Zachi Mann: Synthetic data can be used, in essence, also for validating how well your algorithm performs within a simulation environment. So, let’s say that we have a robotic station where the robot needs to detect parts and then pick them up and place them inside some machine. Suppose if you have a digital twin, a simulation of that station. If I can introduce a virtual camera into that digital twin that is fed with synthetic images generated out of that scene, and I already have a machine learning model that I trained for detecting maybe the pose of every object – so, I can actually test that within the simulation environment as though is the robot able to reach and pick these parts, what is the footprint of that station? And I can answer so many other questions that are interesting with respect to the ability to manufacture and produce these paths and get to the right throughput that is required as well.

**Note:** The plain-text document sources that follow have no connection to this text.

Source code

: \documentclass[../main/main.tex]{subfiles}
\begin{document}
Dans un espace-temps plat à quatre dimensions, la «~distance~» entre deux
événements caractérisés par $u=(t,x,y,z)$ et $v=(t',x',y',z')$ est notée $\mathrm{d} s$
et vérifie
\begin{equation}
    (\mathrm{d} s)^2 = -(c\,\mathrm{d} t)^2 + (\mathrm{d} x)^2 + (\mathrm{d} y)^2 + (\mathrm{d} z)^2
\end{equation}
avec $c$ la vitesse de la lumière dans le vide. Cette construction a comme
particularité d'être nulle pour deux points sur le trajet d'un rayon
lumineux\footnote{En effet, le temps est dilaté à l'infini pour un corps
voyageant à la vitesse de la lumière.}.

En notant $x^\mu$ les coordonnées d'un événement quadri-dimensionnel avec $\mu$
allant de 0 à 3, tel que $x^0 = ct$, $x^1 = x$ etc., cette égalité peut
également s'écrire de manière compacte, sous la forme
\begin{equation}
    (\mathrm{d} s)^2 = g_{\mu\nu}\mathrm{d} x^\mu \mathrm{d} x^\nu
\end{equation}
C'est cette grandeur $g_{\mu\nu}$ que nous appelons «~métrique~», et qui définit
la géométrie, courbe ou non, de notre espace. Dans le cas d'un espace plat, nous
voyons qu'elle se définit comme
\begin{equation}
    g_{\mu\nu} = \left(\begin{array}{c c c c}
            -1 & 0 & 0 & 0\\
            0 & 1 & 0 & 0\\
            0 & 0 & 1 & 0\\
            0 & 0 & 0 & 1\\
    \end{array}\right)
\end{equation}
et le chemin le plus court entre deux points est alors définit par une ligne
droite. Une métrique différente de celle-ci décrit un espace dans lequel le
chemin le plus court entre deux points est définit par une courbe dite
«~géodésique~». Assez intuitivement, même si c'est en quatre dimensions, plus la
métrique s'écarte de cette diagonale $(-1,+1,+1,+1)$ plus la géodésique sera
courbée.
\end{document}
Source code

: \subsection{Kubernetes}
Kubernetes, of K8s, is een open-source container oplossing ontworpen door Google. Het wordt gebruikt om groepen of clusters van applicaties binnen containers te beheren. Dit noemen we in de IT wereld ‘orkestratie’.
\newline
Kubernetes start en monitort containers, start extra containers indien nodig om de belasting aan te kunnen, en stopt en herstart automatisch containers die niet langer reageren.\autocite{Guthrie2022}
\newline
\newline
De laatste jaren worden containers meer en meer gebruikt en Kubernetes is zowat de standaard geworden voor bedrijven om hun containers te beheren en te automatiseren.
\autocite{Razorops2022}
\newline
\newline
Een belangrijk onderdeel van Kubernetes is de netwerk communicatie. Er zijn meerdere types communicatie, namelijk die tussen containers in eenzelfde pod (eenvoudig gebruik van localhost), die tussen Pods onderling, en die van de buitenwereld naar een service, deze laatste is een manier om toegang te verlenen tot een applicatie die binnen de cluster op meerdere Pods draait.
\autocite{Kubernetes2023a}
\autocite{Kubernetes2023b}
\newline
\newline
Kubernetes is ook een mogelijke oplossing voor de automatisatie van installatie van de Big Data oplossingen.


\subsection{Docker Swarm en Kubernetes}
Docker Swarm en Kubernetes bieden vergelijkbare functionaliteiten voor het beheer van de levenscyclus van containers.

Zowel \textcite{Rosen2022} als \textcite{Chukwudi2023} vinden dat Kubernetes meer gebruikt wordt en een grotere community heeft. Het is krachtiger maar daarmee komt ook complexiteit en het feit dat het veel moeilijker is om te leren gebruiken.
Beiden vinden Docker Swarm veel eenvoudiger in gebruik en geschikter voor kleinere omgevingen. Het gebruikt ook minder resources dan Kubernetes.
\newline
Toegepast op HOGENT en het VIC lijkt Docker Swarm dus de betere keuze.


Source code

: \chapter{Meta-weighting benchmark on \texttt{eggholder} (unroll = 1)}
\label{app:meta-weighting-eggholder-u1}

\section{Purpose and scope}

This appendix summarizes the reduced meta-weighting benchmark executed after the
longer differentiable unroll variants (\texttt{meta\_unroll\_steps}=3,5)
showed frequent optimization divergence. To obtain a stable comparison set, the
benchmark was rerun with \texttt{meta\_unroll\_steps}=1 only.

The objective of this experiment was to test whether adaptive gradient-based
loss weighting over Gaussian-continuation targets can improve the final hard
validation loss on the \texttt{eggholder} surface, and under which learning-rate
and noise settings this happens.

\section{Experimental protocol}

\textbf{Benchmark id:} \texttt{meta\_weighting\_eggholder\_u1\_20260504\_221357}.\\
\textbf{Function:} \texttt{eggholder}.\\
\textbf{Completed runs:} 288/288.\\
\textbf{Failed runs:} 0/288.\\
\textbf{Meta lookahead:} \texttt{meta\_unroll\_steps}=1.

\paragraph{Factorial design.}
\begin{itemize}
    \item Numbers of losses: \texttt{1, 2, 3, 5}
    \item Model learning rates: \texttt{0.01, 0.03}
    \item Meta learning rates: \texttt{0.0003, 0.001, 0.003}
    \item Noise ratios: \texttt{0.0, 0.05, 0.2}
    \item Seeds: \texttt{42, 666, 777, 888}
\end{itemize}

Spencer Acain: So, it sounds like synthetic data can also be used in conjunction with the digital twin to speed up validation for robotic systems.
Zachi Mann: Right. And eventually, if you do that together with digital twins, it saves you a lot of time because you actually save out all of these issues that you might have found only when you actually commissioned the physical system. So, I think that’s where the real saving is. So, before you actually commission the real system, you can test everything, you can test your algorithm, and coupled together with the types of sensors that you also using the scene together with a specific robot software and so on, everything can be actually executed within the simulation in a digital twin.
Spencer Acain: Well, that sounds like it would be a huge asset for, really, any manufacturing company, or companies in general, to be able to do all of that on the computer, just completely digitally like that. So, is there anything else of interest that you’ve been working on recently or that’s even outside the company that it’s relevant to this if you’d like to talk about?
Zachi Mann: There is one product that you’re excited about, that we are currently working on. And this is a product called SynthAI –Synthetic AI, that’s short for that. And this is a product that allows anyone to just upload CAD files of his own part or object, and we can do the complete pipeline, running completely inside the clouds, that allows eventually to generate synthetic data with the uploaded part. But not only that, also train various types of machine learning models that they are able to detect these parts inside images. For instance, detect bounding boxes, or detect instance segmentation of that part, meaning which pixels actually this part is actually inside the image – so you can actually call every pixel by the type of part that is underneath it, in a sense. So, this is, I think, the first solution that I saw that really covers end to end from CADdirectly to a completely trained model that you can download and eventually also deploy on an edge device in the factory to be able to detect the objects. And this system is already being used by some early evaluators, which are really reporting to us amazing results in the ability of this tool to accelerate the deployment for various use cases, like throughput analysis and completeness checks of assembly and several others to detect parts for a robot to pick inside a bin and so on.
Spencer Acain: That sounds very interesting, but I think we’re about out of time here. Once again, I’ve been your host, Spencer Acain, and I would like to thank Zachi Mann for joining us here.
Zachi Mann: Thank you, Spencer.
Spencer Acain: This has been the AI Spectrum podcast.